───── Input

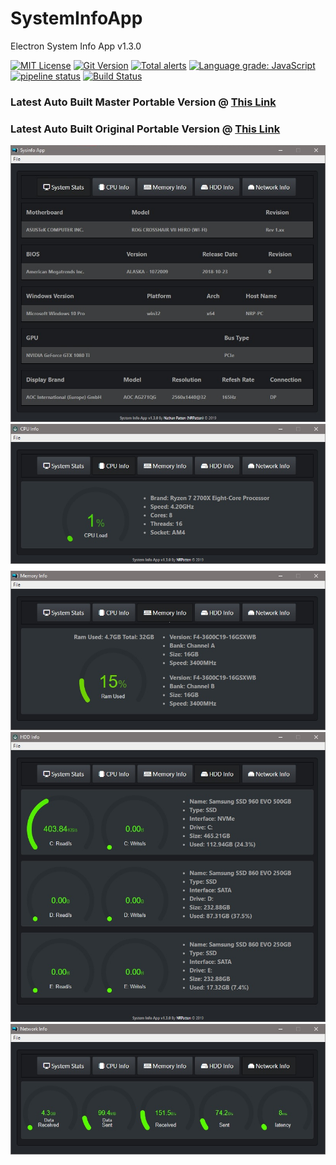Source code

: # SystemInfoApp
Electron System Info App v1.3.0

[![MIT License](https://img.shields.io/github/license/nrpatten/SysInfoApp.svg?color=success)](https://github.com/nrpatten/SysInfoApp/blob/master/LICENSE)
[![Git Version](https://img.shields.io/github/package-json/v/nrpatten/SysinfoApp.svg?color=success)](https://github.com/nrpatten/SysInfoApp)
[![Total alerts](https://img.shields.io/lgtm/alerts/g/nrpatten/SysInfoApp.svg?logo=lgtm&logoWidth=18)](https://lgtm.com/projects/g/nrpatten/SysInfoApp/alerts/)
[![Language grade: JavaScript](https://img.shields.io/lgtm/grade/javascript/g/nrpatten/SysInfoApp.svg?logo=lgtm&logoWidth=18)](https://lgtm.com/projects/g/nrpatten/SysInfoApp/context:javascript)
[![pipeline status](https://img.shields.io/gitlab/pipeline/nrpatten/SysInfoApp.svg)](https://gitlab.com/nrpatten/SysInfoApp/commits/master)
[![Build Status](https://dev.azure.com/nrpatten/SysinfoApp/_apis/build/status/SysinfoApp-Master?branchName=master)](https://dev.azure.com/nrpatten/SysinfoApp/_build/latest?definitionId=7&branchName=master)
### Latest Auto Built Master Portable Version @ [This Link](https://sysinfoapp.blob.core.windows.net/master/SysInfoApp.exe)

### Latest Auto Built Original Portable Version @ [This Link](https://sysinfoapp.blob.core.windows.net/original/SysInfoApp.exe)
![MAIN](pics/MAIN.jpg)
![CPU](pics/CPU.jpg)
![RAM](pics/RAM.jpg)
![HDD](pics/HDD.jpg)
![NET](pics/NET.jpg)
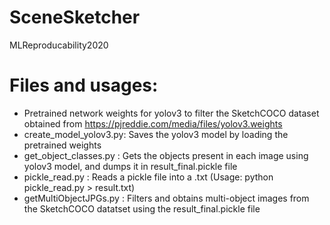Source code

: # SceneSketcher
MLReproducability2020

# Files and usages:
* Pretrained network weights for yolov3 to filter the SketchCOCO dataset obtained from https://pjreddie.com/media/files/yolov3.weights
* create_model_yolov3.py: Saves the yolov3 model by loading the pretrained weights
* get_object_classes.py : Gets the objects present in each image using yolov3 model, and dumps it in  result_final.pickle file 
* pickle_read.py        : Reads a pickle file into a .txt (Usage: python pickle_read.py > result.txt) 
* getMultiObjectJPGs.py : Filters and obtains multi-object images from the SketchCOCO datatset using the result_final.pickle file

──────────

What is required:
The answer must consist of every line from the entries above that contains "Built".

Problem solution:
### Latest Auto Built Master Portable Version @ [This Link](https://sysinfoapp.blob.core.windows.net/master/SysInfoApp.exe)
### Latest Auto Built Original Portable Version @ [This Link](https://sysinfoapp.blob.core.windows.net/original/SysInfoApp.exe)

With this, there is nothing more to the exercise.